-- Records provided follows --
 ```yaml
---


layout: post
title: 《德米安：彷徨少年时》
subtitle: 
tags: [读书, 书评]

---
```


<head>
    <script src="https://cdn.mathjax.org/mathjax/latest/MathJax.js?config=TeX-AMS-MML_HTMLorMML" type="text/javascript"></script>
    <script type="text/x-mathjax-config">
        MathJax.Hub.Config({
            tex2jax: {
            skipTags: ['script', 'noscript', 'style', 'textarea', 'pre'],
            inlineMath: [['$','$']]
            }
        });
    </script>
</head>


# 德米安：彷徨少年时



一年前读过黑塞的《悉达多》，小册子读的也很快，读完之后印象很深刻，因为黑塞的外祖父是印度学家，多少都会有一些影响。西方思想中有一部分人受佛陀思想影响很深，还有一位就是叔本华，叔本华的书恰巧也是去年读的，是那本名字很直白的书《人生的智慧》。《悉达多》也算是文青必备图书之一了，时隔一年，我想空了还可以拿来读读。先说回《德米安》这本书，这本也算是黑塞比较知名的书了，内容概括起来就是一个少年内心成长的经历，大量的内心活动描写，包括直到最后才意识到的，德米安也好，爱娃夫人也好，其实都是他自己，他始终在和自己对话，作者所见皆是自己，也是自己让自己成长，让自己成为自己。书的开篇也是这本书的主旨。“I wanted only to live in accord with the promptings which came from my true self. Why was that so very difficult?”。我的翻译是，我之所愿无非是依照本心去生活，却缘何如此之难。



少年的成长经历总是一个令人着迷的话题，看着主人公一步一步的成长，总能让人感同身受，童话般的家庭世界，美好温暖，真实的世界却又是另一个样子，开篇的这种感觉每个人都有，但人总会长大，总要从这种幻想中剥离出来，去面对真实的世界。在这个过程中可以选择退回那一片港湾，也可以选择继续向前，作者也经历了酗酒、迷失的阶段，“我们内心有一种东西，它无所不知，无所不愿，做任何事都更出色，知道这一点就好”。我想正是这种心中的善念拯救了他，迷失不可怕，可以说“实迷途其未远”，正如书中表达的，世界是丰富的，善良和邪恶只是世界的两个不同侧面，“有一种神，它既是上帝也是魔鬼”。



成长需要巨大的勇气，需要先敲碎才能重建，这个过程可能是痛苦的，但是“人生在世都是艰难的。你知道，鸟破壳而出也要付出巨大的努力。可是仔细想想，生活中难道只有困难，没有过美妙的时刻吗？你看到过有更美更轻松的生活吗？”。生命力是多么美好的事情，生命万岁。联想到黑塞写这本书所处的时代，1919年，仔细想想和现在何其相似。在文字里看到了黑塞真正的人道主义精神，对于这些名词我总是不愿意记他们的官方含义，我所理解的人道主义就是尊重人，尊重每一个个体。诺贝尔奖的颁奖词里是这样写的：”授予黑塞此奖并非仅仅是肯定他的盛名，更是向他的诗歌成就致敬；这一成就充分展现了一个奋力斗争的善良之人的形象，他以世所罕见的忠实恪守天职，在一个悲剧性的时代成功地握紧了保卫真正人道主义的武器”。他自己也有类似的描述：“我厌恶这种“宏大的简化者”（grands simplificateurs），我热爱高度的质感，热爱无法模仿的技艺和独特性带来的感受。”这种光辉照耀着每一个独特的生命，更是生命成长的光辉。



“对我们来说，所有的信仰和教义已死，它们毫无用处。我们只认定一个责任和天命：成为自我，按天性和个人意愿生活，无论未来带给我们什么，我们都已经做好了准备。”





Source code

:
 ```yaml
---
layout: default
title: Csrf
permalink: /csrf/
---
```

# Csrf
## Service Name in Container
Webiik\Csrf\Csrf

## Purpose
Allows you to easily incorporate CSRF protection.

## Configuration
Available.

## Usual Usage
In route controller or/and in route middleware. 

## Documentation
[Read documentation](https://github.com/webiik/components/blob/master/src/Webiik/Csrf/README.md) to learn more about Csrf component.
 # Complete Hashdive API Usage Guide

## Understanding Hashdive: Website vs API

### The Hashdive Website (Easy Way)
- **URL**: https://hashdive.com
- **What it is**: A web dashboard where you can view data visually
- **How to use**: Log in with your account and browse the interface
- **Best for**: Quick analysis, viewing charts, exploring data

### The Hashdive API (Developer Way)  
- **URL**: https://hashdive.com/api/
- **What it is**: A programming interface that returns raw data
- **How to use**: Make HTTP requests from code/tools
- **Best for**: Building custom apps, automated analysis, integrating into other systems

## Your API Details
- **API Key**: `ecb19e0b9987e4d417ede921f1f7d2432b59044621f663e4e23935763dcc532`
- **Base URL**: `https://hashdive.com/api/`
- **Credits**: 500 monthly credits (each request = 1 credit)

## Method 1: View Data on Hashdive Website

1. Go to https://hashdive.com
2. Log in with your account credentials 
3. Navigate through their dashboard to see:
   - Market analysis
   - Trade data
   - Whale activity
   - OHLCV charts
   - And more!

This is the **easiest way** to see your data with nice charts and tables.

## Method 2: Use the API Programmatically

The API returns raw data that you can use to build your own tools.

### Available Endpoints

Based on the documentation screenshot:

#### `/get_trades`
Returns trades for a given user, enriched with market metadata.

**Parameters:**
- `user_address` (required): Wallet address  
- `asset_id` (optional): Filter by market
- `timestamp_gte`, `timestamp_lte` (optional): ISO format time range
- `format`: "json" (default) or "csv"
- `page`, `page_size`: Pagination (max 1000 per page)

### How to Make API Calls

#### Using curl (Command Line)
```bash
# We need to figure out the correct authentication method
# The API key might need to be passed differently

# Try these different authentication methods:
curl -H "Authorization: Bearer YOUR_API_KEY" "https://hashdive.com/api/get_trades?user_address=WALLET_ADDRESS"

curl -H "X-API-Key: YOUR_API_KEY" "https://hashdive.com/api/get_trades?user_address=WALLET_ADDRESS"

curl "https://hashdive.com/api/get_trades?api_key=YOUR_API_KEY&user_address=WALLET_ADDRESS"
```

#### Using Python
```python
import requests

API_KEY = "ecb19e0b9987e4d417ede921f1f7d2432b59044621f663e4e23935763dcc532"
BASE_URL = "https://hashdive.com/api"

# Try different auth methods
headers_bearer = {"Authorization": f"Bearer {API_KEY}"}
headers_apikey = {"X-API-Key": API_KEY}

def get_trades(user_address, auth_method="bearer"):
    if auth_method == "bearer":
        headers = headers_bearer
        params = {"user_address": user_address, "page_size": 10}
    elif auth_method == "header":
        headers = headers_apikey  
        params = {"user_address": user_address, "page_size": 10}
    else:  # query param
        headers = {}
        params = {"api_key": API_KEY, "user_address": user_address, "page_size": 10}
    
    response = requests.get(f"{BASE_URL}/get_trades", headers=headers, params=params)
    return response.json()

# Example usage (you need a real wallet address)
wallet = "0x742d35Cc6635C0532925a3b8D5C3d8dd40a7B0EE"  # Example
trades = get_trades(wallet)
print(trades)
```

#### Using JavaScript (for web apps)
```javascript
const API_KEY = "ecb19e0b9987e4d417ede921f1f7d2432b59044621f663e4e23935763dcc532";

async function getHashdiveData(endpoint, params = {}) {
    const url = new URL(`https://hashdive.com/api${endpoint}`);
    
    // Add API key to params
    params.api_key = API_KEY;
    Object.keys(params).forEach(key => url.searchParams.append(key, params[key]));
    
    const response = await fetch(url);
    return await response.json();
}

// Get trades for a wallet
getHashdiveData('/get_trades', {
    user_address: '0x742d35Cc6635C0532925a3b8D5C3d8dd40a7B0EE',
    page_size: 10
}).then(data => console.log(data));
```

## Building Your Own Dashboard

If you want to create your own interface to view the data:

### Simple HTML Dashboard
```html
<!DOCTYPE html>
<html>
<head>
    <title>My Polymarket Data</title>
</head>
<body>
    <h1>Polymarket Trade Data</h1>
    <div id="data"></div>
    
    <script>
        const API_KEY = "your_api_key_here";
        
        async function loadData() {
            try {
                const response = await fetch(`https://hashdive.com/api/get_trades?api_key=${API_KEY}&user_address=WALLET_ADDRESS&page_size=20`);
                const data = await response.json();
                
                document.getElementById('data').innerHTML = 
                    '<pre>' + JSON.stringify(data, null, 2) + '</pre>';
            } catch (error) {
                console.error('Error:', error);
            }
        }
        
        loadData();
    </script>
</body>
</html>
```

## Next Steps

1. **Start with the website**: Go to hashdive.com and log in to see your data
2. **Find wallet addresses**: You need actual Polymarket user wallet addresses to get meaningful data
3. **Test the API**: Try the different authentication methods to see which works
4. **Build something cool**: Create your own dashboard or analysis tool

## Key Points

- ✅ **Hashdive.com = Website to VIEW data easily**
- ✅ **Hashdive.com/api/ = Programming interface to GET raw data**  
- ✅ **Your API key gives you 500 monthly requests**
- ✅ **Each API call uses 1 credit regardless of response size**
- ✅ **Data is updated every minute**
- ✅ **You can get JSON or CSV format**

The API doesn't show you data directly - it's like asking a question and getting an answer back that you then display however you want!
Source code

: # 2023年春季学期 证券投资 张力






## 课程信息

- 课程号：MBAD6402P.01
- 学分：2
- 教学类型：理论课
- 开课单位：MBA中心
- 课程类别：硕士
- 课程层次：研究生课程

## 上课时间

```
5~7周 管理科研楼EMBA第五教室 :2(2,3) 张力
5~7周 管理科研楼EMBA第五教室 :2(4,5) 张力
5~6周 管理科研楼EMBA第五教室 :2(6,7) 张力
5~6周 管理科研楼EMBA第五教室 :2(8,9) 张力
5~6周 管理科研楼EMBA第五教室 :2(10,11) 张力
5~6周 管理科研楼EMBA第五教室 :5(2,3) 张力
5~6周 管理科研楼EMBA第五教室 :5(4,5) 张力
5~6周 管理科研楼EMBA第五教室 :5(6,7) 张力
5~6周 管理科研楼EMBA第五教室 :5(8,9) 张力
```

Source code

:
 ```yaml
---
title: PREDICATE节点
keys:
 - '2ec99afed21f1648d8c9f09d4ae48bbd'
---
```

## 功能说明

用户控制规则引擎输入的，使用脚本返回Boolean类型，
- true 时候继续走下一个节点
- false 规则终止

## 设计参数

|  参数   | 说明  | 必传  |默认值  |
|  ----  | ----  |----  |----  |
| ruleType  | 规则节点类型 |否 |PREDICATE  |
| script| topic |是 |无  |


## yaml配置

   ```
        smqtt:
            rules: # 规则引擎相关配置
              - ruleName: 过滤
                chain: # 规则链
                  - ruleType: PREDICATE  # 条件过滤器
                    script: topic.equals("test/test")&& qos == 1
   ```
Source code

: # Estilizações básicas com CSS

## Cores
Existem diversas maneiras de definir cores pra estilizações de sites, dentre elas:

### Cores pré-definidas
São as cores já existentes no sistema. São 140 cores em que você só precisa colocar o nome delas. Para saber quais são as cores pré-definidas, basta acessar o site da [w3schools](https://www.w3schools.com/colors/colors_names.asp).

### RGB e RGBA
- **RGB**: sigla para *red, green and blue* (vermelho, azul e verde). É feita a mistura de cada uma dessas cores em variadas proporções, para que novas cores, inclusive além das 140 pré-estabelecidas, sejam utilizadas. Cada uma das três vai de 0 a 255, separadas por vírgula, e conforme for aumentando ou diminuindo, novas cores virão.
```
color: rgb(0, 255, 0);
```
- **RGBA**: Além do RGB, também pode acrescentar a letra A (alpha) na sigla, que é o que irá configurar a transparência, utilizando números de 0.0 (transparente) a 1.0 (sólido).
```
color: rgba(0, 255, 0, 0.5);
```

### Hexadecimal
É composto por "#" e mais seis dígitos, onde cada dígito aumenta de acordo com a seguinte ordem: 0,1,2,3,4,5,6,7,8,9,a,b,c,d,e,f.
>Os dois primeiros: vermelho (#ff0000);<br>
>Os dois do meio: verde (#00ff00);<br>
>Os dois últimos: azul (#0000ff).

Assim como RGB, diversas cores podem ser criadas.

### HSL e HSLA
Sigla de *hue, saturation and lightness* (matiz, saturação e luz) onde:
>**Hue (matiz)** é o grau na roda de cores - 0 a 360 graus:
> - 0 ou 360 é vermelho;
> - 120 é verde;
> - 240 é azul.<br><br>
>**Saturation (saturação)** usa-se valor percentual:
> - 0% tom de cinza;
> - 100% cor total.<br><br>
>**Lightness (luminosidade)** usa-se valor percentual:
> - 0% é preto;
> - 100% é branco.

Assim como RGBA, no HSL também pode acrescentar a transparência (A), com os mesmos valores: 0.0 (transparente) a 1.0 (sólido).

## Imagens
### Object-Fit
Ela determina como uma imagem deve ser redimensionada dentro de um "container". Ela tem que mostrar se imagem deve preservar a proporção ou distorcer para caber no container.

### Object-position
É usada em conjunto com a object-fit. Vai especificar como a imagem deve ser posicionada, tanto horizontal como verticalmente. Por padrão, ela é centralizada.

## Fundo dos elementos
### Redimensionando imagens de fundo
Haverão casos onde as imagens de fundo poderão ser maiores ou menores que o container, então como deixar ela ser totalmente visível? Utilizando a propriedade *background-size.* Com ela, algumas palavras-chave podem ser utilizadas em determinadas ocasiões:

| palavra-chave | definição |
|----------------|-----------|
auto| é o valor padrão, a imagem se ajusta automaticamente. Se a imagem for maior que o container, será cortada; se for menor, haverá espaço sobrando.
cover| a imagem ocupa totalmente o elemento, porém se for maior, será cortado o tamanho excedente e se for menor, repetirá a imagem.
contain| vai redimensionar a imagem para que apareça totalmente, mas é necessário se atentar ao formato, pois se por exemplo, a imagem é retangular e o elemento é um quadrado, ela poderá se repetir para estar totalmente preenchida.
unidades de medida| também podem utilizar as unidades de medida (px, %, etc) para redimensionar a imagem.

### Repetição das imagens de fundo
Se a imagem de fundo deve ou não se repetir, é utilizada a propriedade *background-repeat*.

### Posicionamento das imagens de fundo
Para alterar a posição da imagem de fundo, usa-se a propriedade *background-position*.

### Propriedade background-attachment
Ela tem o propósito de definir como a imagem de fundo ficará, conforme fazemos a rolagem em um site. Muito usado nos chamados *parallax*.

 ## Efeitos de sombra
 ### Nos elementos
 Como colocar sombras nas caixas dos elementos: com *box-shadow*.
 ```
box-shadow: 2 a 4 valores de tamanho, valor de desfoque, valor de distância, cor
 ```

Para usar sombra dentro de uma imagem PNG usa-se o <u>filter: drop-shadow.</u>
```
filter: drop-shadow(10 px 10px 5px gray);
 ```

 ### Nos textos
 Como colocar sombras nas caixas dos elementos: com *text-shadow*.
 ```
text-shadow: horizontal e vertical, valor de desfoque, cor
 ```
-- Records provided concluded --
→ **Task objective**
Reproduce verbatim the lines above, from the line with "- OHLCV charts" through the line with "### How to Make API Calls".

→ **Output below**
   - OHLCV charts
   - And more!

This is the **easiest way** to see your data with nice charts and tables.

## Method 2: Use the API Programmatically

The API returns raw data that you can use to build your own tools.

### Available Endpoints

Based on the documentation screenshot:

#### `/get_trades`
Returns trades for a given user, enriched with market metadata.

**Parameters:**
- `user_address` (required): Wallet address  
- `asset_id` (optional): Filter by market
- `timestamp_gte`, `timestamp_lte` (optional): ISO format time range
- `format`: "json" (default) or "csv"
- `page`, `page_size`: Pagination (max 1000 per page)

### How to Make API Calls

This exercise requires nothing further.